The lightning bolt idea.
The inflection point.
And yes—those moments matter.
They change things. They lift you forward.
But they are not how you became who you are.
You became who you are through the things no one clapped for.
Through the moves no one noticed.
The conversations no one heard.
The mornings you didn’t skip.
The process you didn’t abandon—especially when it was boring, thankless, or slow.
Real Life: Repetition Re-centered
During our most recent annual planning session, we looked at the goal:
$120,000,000 in real estate sales.
It might be doable. Maybe more than doable.
But the deeper we looked at it, the more we realized:
We were setting a goal based on things outside of our control.
Then Ariel—one of our team agents—brought us back to earth.
Check her out here she is great……
She asked:
“What are the things I can control… that I know I can do easily and daily, that should and will lead to results?”
And she reminded us.
“Open houses—we meet great people in great homes and have great conversations.”
“Social posting—people see us consistently, they know who we are and what we do. We control that. And consistency works.”
“Other people aren’t as good as us—but they show up consistently, and that’s why they get opportunities. Why not let us be consistently great?”
She wasn’t selling inspiration. She was offering repetition with intention.
And then she said something we all nodded to:
“We can choose to do these things—or choose not to. But these are the steps we control. So let’s take them.”
Open houses.
Daily social presence.
Staying in touch with our list—calls, handwritten notes, postcards.
This isn’t about farming. It’s about grounding.
About letting people know we’re here, one quiet, consistent, visible step at a time.
Repetition Isn’t Routine. It’s Remembrance.
Doing something over and over doesn’t make it robotic.
Done with presence, it makes it sacred.
Every good partnership is a repetition.
Every good parent wakes up to the same tasks.
Every great business is a sum of small acts repeated with care.
Repetition is not mindless. It’s reminder.
It tells the world—and more importantly, yourself—what matters to you. Your time and your focus.
You want to know what someone values?
Look at what they repeat when no one’s watching.
Look at what they protect in the silence.

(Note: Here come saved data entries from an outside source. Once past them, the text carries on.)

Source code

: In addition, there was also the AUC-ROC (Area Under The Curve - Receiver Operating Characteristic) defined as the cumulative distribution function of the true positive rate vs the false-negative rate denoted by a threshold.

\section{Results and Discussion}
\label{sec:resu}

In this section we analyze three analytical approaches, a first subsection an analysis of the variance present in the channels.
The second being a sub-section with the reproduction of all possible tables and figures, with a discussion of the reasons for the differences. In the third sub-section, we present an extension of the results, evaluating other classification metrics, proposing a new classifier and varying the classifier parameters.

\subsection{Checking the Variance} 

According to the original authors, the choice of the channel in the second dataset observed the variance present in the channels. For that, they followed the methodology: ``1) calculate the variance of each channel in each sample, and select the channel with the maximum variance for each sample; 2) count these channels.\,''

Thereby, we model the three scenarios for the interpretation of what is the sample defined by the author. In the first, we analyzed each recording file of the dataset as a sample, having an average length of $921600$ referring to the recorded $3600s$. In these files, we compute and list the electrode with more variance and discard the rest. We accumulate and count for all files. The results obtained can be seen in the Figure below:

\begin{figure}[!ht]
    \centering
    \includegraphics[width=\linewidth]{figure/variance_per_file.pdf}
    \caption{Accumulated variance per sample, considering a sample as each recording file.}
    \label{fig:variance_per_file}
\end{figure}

When Consistency Becomes Identity
At some point, the daily things you do are no longer about results.
They’re about alignment.
You send the text. You show up for the meeting. You make the bed. You start the day with stillness. You return the call. You walk the stairs.
Not because of what it earns. But because of who it makes you.
Because anything you do often enough becomes part of how you carry yourself through the world.
Not all repetition is productive, of course.
There’s ritual that deadens. There’s repetition that numbs.
But when the thing you repeat connects back to something deeper?
When the rhythm serves the intention?
That’s not routine. That’s power.
Don’t Confuse Drama With Depth
There are people who jump from moment to moment, chasing intensity, validation, adrenaline.
They only move when it’s big, or when it’s urgent, or when it’s impressive.
And yet—their lives don’t move.
They don’t grow.
They don’t compound.
Because real growth is not dramatic.
It’s built in the silence.
In the showing up when nothing is happening.
In the tiny moments that compound into character.
Walking Down Stairs Is Repetition With Direction
That’s what this whole metaphor was always about.
You don’t launch down the staircase and land at the bottom in glory.
You walk. One step. Then another. Then another.
You don’t overthink it. You don’t choreograph it. You just go.
But you do it with presence.
With balance.
With attention.
That’s repetition with integrity.
That’s movement with trust.
Try This
This isn’t a productivity challenge.
This isn’t about streaks or discipline hacks.
This is about what you repeat because it’s real—because it reflects who you are and who you want to become.
Ask yourself:
What do I already do every day without applause—but with quiet purpose?
What repetition brings me back to myself?
What small action could I recommit to—not to impress, but to align?
Then commit.
Do it again.
Then again.
Then again.
Not because it’s flashy.
But because it’s true.
But be sure to not just do it in business….which is important yes…..but remember…..Family first.